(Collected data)

== Segment start ==

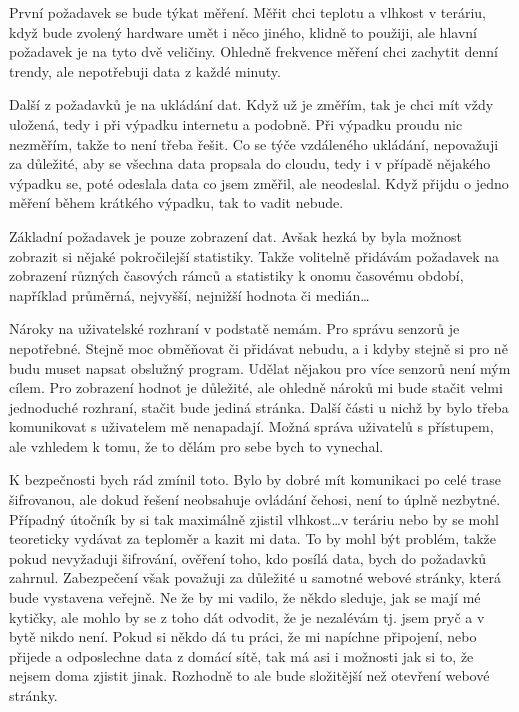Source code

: 
První požadavek se bude týkat měření. Měřit chci teplotu a vlhkost v teráriu, když bude zvolený hardware umět i něco 
jiného, klidně to použiji, ale hlavní požadavek je na tyto dvě veličiny. Ohledně frekvence měření chci zachytit denní 
trendy, ale nepotřebuji data z každé minuty.

Další z požadavků je na ukládání dat. Když už je změřím, tak je chci mít vždy uložená, tedy i při výpadku internetu 
a podobně. Při výpadku proudu nic nezměřím, takže to není třeba řešit. Co se týče vzdáleného ukládání, nepovažuji za 
důležité, aby se všechna data propsala do cloudu, tedy i v případě nějakého výpadku se, poté odeslala data co jsem 
změřil, ale neodeslal. Když přijdu o jedno měření během krátkého výpadku, tak to vadit nebude.%

Základní požadavek je pouze zobrazení dat. Avšak hezká by byla možnost zobrazit si nějaké pokročilejší statistiky. Takže 
volitelně přidávám požadavek na zobrazení různých časových rámců a statistiky k onomu časovému období, například 
průměrná, nejvyšší, nejnižší hodnota či medián\ldots %

Nároky na uživatelské rozhraní v podstatě nemám. Pro správu senzorů je nepotřebné. Stejně moc obměňovat či přidávat 
nebudu, a i kdyby stejně si  pro ně budu muset napsat obslužný program. Udělat nějakou  pro 
více senzorů není mým cílem. Pro zobrazení hodnot je důležité, ale ohledně nároků mi bude stačit velmi jednoduché 
rozhraní, stačit bude jediná stránka. Další části u nichž by bylo třeba komunikovat s uživatelem mě nenapadají. Možná 
správa uživatelů s přístupem, ale vzhledem k tomu, že to dělám pro sebe bych to vynechal.

K bezpečnosti bych rád zmínil toto. Bylo by dobré mít komunikaci po celé trase šifrovanou, ale dokud řešení neobsahuje 
ovládání čehosi, není to úplně nezbytné. Případný útočník by si tak maximálně zjistil vlhkost\ldots v teráriu
nebo by se mohl teoreticky vydávat za teploměr a kazit mi data. To by mohl být problém, takže pokud nevyžaduji 
šifrování, ověření toho, kdo posílá data, bych do požadavků zahrnul. Zabezpečení však považuji za důležité u samotné 
webové stránky, která bude vystavena veřejně. Ne že by mi vadilo, že někdo sleduje, jak se mají mé kytičky, ale mohlo by 
se z toho dát odvodit, že je nezalévám tj. jsem pryč a v bytě nikdo není. Pokud si někdo dá tu práci, že mi napíchne 
připojení, nebo přijede a odposlechne data z domácí sítě, tak má asi i možnosti jak si to, že nejsem doma zjistit jinak. 
Rozhodně to ale bude složitější než otevření webové stránky.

== Segment end ==

**TASK PROMPT:** Return the records above in their entirety, word for word, with the pictures removed.

**EXPECTED ANSWER:**
Source code

: 
První požadavek se bude týkat měření. Měřit chci teplotu a vlhkost v teráriu, když bude zvolený hardware umět i něco 
jiného, klidně to použiji, ale hlavní požadavek je na tyto dvě veličiny. Ohledně frekvence měření chci zachytit denní 
trendy, ale nepotřebuji data z každé minuty.

Další z požadavků je na ukládání dat. Když už je změřím, tak je chci mít vždy uložená, tedy i při výpadku internetu 
a podobně. Při výpadku proudu nic nezměřím, takže to není třeba řešit. Co se týče vzdáleného ukládání, nepovažuji za 
důležité, aby se všechna data propsala do cloudu, tedy i v případě nějakého výpadku se, poté odeslala data co jsem 
změřil, ale neodeslal. Když přijdu o jedno měření během krátkého výpadku, tak to vadit nebude.%

Základní požadavek je pouze zobrazení dat. Avšak hezká by byla možnost zobrazit si nějaké pokročilejší statistiky. Takže 
volitelně přidávám požadavek na zobrazení různých časových rámců a statistiky k onomu časovému období, například 
průměrná, nejvyšší, nejnižší hodnota či medián\ldots %

Nároky na uživatelské rozhraní v podstatě nemám. Pro správu senzorů je nepotřebné. Stejně moc obměňovat či přidávat 
nebudu, a i kdyby stejně si  pro ně budu muset napsat obslužný program. Udělat nějakou  pro 
více senzorů není mým cílem. Pro zobrazení hodnot je důležité, ale ohledně nároků mi bude stačit velmi jednoduché 
rozhraní, stačit bude jediná stránka. Další části u nichž by bylo třeba komunikovat s uživatelem mě nenapadají. Možná 
správa uživatelů s přístupem, ale vzhledem k tomu, že to dělám pro sebe bych to vynechal.

K bezpečnosti bych rád zmínil toto. Bylo by dobré mít komunikaci po celé trase šifrovanou, ale dokud řešení neobsahuje 
ovládání čehosi, není to úplně nezbytné. Případný útočník by si tak maximálně zjistil vlhkost\ldots v teráriu
nebo by se mohl teoreticky vydávat za teploměr a kazit mi data. To by mohl být problém, takže pokud nevyžaduji 
šifrování, ověření toho, kdo posílá data, bych do požadavků zahrnul. Zabezpečení však považuji za důležité u samotné 
webové stránky, která bude vystavena veřejně. Ne že by mi vadilo, že někdo sleduje, jak se mají mé kytičky, ale mohlo by 
se z toho dát odvodit, že je nezalévám tj. jsem pryč a v bytě nikdo není. Pokud si někdo dá tu práci, že mi napíchne 
připojení, nebo přijede a odposlechne data z domácí sítě, tak má asi i možnosti jak si to, že nejsem doma zjistit jinak. 
Rozhodně to ale bude složitější než otevření webové stránky.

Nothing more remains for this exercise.